▶ [PROBLEM DESCRIPTION] When a line of the records below contains the string "springframework", copy that whole line.

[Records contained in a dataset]
_ _ _ _ _

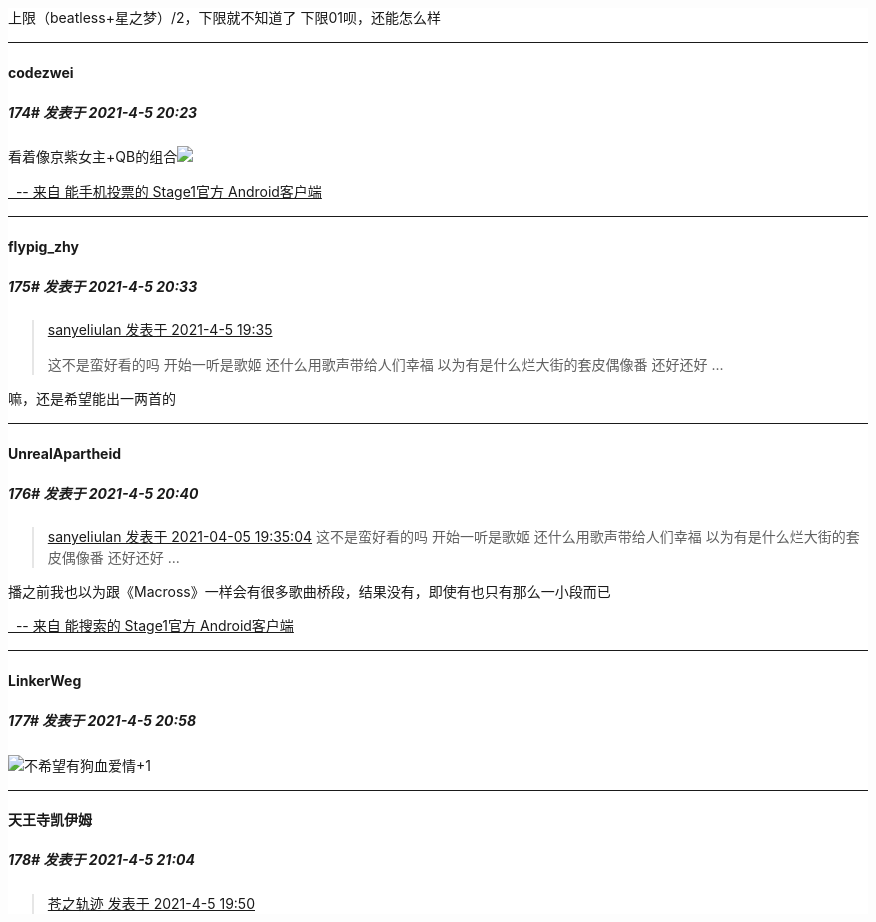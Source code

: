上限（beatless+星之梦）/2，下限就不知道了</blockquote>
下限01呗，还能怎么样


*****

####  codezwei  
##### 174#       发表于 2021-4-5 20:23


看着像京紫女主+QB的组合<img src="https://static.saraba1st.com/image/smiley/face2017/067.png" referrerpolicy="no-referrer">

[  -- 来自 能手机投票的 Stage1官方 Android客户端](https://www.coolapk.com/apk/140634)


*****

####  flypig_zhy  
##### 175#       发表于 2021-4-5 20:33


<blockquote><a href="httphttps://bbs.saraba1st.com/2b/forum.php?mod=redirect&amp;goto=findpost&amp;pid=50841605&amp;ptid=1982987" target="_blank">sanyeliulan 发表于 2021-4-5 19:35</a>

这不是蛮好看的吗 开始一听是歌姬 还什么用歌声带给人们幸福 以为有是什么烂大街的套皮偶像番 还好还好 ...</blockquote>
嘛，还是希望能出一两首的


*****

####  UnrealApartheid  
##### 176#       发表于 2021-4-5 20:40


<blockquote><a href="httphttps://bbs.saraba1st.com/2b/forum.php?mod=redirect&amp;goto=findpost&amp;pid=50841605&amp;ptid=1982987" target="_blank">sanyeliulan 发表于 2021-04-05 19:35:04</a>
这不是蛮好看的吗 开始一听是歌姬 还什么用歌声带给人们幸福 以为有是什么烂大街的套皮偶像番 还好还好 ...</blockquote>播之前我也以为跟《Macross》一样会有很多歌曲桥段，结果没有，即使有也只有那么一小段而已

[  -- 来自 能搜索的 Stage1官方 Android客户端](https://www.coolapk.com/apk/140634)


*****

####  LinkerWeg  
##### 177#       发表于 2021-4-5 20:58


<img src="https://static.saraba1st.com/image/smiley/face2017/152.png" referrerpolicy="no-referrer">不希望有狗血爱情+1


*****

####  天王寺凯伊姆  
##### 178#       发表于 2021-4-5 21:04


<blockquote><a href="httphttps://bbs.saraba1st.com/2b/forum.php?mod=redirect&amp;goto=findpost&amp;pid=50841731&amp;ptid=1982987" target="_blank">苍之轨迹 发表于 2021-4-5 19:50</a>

_ _ _ _ _

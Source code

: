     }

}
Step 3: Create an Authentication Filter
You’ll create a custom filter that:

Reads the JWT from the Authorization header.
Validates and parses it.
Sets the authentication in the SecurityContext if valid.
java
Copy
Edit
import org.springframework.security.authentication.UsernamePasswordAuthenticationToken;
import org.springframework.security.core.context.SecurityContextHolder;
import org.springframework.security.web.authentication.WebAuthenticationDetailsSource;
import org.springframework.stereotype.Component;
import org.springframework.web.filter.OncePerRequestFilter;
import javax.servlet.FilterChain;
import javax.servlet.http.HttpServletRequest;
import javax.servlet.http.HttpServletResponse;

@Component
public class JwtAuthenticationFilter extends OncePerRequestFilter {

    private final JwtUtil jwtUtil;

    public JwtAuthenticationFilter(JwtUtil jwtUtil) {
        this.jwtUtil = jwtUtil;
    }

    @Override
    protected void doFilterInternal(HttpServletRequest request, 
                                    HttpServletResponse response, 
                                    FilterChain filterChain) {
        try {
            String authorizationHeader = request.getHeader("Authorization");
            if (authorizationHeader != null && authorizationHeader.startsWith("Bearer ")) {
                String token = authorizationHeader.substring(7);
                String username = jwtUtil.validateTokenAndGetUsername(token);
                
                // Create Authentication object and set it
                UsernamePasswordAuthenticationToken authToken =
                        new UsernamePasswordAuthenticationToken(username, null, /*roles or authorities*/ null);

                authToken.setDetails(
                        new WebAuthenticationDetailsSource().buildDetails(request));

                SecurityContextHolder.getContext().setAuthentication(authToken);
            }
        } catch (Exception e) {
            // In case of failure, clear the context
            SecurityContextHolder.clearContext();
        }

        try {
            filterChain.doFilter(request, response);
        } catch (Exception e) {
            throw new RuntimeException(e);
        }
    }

_ _ _ _ _

▶ [ANSWER BOX]
import org.springframework.security.authentication.UsernamePasswordAuthenticationToken;
import org.springframework.security.core.context.SecurityContextHolder;
import org.springframework.security.web.authentication.WebAuthenticationDetailsSource;
import org.springframework.stereotype.Component;
import org.springframework.web.filter.OncePerRequestFilter;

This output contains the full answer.